One local newspaper alleges that police are not investigating the rape because the woman admitted to “drinking Red Bull and Hennessey”. It also quoted a police offical as saying, “The woman never said she was raped; she said she had sex with some boyfriend or something like that, and that when he left the room another man come in and he like assault her, bite she up on her body.”

In another case, the family of a partially paralysed woman who was raped in her home have indicated that even though she was taken to the hospital she was neither examined nor treated for sexual assault:

The relatives added that when they checked with the police again yesterday, they were told that “they can’t say she was raped because they have no medical but they can put that she was assaulted.”

And in yet another rape case, a Police Commander is quoted as saying that medical evidence refutes the rape claim of a 30-year-old woman raped and knife point and found naked in a clump of bushes because there was no “sperm” found in her vagina:

G Division Commander Kevin Adonis has reported that medical examinations by doctors have failed to support the claim by a Devonshire Castle woman that she was raped during a brutal attack.
According to the Commander, “no sperm” was found in the victim, but he said that the woman has received treatment for bruises she sustained at the hands of her attacker.

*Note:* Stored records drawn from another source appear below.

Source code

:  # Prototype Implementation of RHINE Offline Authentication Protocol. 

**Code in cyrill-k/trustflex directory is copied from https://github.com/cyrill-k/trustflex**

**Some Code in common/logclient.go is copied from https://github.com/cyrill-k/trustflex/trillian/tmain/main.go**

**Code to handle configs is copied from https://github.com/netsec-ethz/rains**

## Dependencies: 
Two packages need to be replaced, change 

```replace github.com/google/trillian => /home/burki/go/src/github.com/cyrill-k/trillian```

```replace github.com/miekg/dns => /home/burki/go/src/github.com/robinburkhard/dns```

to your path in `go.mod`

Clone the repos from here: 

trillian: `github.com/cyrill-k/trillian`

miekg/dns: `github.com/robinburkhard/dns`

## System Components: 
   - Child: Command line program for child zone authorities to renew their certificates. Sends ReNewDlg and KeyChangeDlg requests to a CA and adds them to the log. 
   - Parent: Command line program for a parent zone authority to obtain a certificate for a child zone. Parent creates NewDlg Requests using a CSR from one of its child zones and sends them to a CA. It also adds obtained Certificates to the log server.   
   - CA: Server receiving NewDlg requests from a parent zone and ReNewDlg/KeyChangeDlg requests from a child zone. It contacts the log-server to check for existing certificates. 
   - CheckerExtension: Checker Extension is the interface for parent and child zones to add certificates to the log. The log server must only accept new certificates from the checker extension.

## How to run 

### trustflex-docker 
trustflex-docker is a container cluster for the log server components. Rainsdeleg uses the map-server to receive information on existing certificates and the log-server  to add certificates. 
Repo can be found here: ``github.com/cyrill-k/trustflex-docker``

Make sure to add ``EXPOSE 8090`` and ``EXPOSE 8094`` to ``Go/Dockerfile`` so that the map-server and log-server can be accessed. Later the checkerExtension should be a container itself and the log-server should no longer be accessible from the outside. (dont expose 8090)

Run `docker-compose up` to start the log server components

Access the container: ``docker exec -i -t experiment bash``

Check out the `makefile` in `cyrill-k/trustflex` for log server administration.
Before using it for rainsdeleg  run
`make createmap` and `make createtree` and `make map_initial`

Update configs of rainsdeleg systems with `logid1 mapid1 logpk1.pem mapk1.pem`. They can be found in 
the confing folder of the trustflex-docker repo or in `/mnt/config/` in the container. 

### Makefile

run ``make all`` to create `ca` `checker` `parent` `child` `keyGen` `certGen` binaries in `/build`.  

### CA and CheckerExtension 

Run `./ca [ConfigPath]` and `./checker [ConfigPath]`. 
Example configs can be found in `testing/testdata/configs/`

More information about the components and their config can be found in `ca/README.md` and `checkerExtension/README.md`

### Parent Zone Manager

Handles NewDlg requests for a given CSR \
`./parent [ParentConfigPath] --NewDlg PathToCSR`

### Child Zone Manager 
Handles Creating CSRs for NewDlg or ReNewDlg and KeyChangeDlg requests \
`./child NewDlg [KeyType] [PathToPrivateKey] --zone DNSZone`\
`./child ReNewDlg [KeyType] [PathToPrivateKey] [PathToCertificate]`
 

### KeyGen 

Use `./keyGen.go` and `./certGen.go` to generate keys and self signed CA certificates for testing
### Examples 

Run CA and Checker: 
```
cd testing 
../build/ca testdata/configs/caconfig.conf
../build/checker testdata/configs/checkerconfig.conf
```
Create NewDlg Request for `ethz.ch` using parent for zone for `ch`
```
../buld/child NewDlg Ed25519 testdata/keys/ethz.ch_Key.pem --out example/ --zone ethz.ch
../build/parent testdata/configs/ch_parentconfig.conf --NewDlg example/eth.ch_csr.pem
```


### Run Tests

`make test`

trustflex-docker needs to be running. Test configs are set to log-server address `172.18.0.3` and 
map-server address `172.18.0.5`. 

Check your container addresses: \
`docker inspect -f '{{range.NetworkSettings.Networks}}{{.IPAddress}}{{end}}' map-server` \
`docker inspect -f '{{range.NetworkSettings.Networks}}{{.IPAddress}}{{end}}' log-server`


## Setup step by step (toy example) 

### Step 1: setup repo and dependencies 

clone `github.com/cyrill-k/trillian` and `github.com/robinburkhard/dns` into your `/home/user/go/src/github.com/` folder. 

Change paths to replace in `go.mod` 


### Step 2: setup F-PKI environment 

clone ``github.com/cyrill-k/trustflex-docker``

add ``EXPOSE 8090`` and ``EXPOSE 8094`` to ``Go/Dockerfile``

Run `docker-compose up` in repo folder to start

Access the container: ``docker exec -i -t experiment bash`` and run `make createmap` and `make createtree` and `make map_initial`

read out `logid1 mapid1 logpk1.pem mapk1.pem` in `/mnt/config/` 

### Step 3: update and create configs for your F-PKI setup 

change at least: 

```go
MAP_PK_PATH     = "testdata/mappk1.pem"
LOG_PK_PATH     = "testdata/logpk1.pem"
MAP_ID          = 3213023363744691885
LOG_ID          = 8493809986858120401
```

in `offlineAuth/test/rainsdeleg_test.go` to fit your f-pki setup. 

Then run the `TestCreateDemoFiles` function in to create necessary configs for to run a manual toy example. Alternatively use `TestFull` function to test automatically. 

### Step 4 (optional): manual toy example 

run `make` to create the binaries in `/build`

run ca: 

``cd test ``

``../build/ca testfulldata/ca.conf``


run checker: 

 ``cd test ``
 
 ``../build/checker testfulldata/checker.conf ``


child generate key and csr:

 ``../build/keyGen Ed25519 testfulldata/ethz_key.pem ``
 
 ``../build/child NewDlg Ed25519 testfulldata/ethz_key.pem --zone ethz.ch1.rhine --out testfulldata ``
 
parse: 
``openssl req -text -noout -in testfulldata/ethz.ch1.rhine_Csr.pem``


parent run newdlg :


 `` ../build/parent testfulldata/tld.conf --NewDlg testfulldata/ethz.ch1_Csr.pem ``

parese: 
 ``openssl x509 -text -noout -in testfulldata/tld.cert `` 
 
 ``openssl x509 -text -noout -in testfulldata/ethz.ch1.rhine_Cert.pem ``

Feminist activist, Sherlina Nageer, responded by clarifying what should be obvious but clearly was not:

Sperm does not need to be found on a victim for a rape claim to be valid. Rapists can use condoms to contain their bodily fluids; rape can be inflicted using objects which would not leave sperm, etc. These basic facts about rape should be common knowledge; the fact that Commander Adonis, a senior officer in the Guyana Police Force exhibits such ignorance is extremely disturbing.

These three recent cases not only suggest a high prevalence of sexual violence against women but demonstrate the lack of state investment in an appropriate response to rape. Health care and justice systems are not just failing women but neither operate nor exist as systems. Women who are raped end up turning to women’s organisations, noted women’s advocates or to the media in search of some sort of justice. Media are often exploitative and traffic in gendered stereotypes and norms which support and legitimize rape.

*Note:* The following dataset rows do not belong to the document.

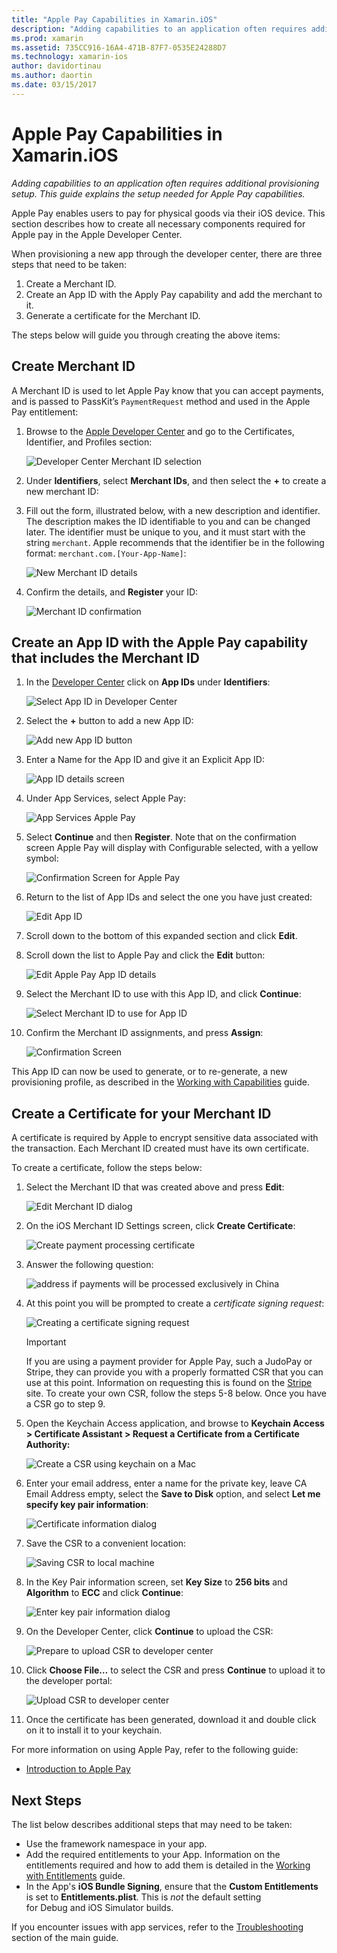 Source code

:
 ```yaml
---
title: "Apple Pay Capabilities in Xamarin.iOS"
description: "Adding capabilities to an application often requires additional provisioning setup. This guide explains the setup needed for Apple Pay capabilities."
ms.prod: xamarin
ms.assetid: 735CC916-16A4-471B-87F7-0535E24288D7
ms.technology: xamarin-ios
author: davidortinau
ms.author: daortin
ms.date: 03/15/2017
---
```


# Apple Pay Capabilities in Xamarin.iOS

_Adding capabilities to an application often requires additional provisioning setup. This guide explains the setup needed for Apple Pay capabilities._

Apple Pay enables users to pay for physical goods via their iOS device. This section describes how to create all necessary components required for Apple pay in the Apple Developer Center.

When provisioning a new app through the developer center, there are three steps that need to be taken:

1. Create a Merchant ID.
2. Create an App ID with the Apply Pay capability and add the merchant to it.
3. Generate a certificate for the Merchant ID.

The steps below will guide you through creating the above items:

<a name="merchantid"></a>

## Create Merchant ID

A Merchant ID is used to let Apple Pay know that you can accept payments, and is passed to PassKit’s `PaymentRequest` method and used in the Apple Pay entitlement:

1. Browse to the [Apple Developer Center](https://developer.apple.com/account/) and go to the Certificates, Identifier, and Profiles section:

    ![Developer Center Merchant ID selection](apple-pay-capabilities-images/image57.png)

2. Under **Identifiers**, select **Merchant IDs**, and then select the **+** to create a new merchant ID:  

3. Fill out the form, illustrated below, with a new description and identifier. The description makes the ID identifiable to you and can be changed later. The identifier must be unique to you, and it must start with the string `merchant`. Apple recommends that the identifier be in the following format: `merchant.com.[Your-App-Name]`:

    ![New Merchant ID details](apple-pay-capabilities-images/image58.png)

4. Confirm the details, and **Register** your ID: 

    ![Merchant ID confirmation](apple-pay-capabilities-images/image59.png)

<a name="appid"></a>

## Create an App ID with the Apple Pay capability that includes the Merchant ID

1. In the [Developer Center](https://developer.apple.com/account/) click on **App IDs** under **Identifiers**:

    ![Select App ID in Developer Center](apple-pay-capabilities-images/image6.png)

2. Select the **+** button to add a new App ID:

    ![Add new App ID button](apple-pay-capabilities-images/image27.png)

3. Enter a Name for the App ID and give it an Explicit App ID:    

    ![App ID details screen](apple-pay-capabilities-images/image35.png)

4. Under App Services, select Apple Pay:    

    ![App Services Apple Pay](apple-pay-capabilities-images/image36.png)

5. Select **Continue** and then **Register**. Note that on the confirmation screen Apple Pay will display with Configurable selected, with a yellow symbol:

    ![Confirmation Screen for Apple Pay](apple-pay-capabilities-images/image37.png)

6. Return to the list of App IDs and select the one you have just created:  

    ![Edit App ID](apple-pay-capabilities-images/image38.png)

7. Scroll down to the bottom of this expanded section and click **Edit**.
8. Scroll down the list to Apple Pay and click the **Edit** button:  

    ![Edit Apple Pay App ID details](apple-pay-capabilities-images/image39.png)

9. Select the Merchant ID to use with this App ID, and click **Continue**:  

    ![Select Merchant ID to use for App ID](apple-pay-capabilities-images/image40.png)

10. Confirm the Merchant ID assignments, and press **Assign**:  

    ![Confirmation Screen](apple-pay-capabilities-images/image41.png)

This App ID can now be used to generate, or to re-generate, a new provisioning profile, as described in the [Working with Capabilities](~/ios/deploy-test/provisioning/capabilities/index.md) guide.

<a name="certificate"></a>

## Create a Certificate for your Merchant ID

A certificate is required by Apple to encrypt sensitive data associated with the transaction. Each Merchant ID created must have its own certificate.

To create a certificate, follow the steps below:

1. Select the Merchant ID that was created above and press **Edit**:

    ![Edit Merchant ID dialog](apple-pay-capabilities-images/image42.png)

2. On the iOS Merchant ID Settings screen, click **Create Certificate**:

    ![Create payment processing certificate](apple-pay-capabilities-images/image43.png)

3. Answer the following question:

    ![address if payments will be processed exclusively in China](apple-pay-capabilities-images/image44.png)

4. At this point you will be prompted to create a _certificate signing request_:

    ![Creating a certificate signing request](apple-pay-capabilities-images/image45.png)

    > [!IMPORTANT]
    > If you are using a payment provider for Apple Pay, such a JudoPay or Stripe, they can provide you with a properly formatted CSR that you can use at this point. Information on requesting this is found on the [Stripe](https://stripe.com/docs/apple-pay/apps#csr) site. To create your own CSR, follow the steps 5-8 below. Once you have a CSR go to step 9.

5. Open the Keychain Access application, and browse to **Keychain Access > Certificate Assistant > Request a Certificate from a Certificate Authority:**

     ![Create a CSR using keychain on a Mac](apple-pay-capabilities-images/image46.png)

6. Enter your email address, enter a name for the private key, leave CA Email Address empty, select the **Save to Disk** option, and select **Let me specify key pair information**:

     ![Certificate information dialog](apple-pay-capabilities-images/image47.png)

7. Save the CSR to a convenient location:

     ![Saving CSR to local machine](apple-pay-capabilities-images/image48.png)

8. In the Key Pair information screen, set **Key Size** to **256 bits** and **Algorithm** to **ECC** and click **Continue**:

     ![Enter key pair information dialog](apple-pay-capabilities-images/image49.png)

9. On the Developer Center, click **Continue** to upload the CSR:

     ![Prepare to upload CSR to developer center](apple-pay-capabilities-images/image50.png)

10. Click **Choose File…** to select the CSR and press **Continue** to upload it to the developer portal:

     ![Upload CSR to developer center](apple-pay-capabilities-images/image51.png)

11. Once the certificate has been generated, download it and double click on it to install it to your keychain.

For more information on using Apple Pay, refer to the following guide:

* [Introduction to Apple Pay](~/ios/platform/apple-pay.md)

## Next Steps

The list below describes additional steps that may need to be taken:

* Use the framework namespace in your app.
* Add the required entitlements to your App. Information on the entitlements required and how to add them is detailed in the [Working with Entitlements](~/ios/deploy-test/provisioning/entitlements.md) guide.
* In the App's **iOS Bundle Signing**, ensure that the **Custom Entitlements** is set to **Entitlements.plist**. This is _not_ the default setting for Debug and iOS Simulator builds.

If you encounter issues with app services, refer to the [Troubleshooting](~/ios/deploy-test/provisioning/capabilities/index.md) section of the main guide.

Gross misunderstandings about just what rape is and how rapists select their victims, sexist expectations that responsibility to prevent rape lies with women who should discipline their bodies and movements as prevention measures detract attention from the fact that in effect “rape of the most vulnerable has been decriminalised“.

Research from the UK has demonstrated that rape of the most vulnerable women has been effectively decriminalised where 2 of every 3 rape allegations are not pursued beyond the investigation stage. In other words two thirds of rape allegations do not make it to trial. Researcher Betsy Stanko identifies the following attributes which result in the likelihood that a reported rape will not make it to trial:

1) The victim has a history of mental illness
2) The victim is or was in a relationship with her attacker
3) The victim has a learning disability
4) The victim consumed drugs or alcohol prior to the attack

She notes that “80 per cent of people reporting rape to the Metropolitan Police are considered vulnerable to sexual attack for one of a range of reasons – including being under 18, having mental health issues or learning disabilities, having drunk alcohol or taken drugs prior to the attack and being in an intimate relationship with the suspect.”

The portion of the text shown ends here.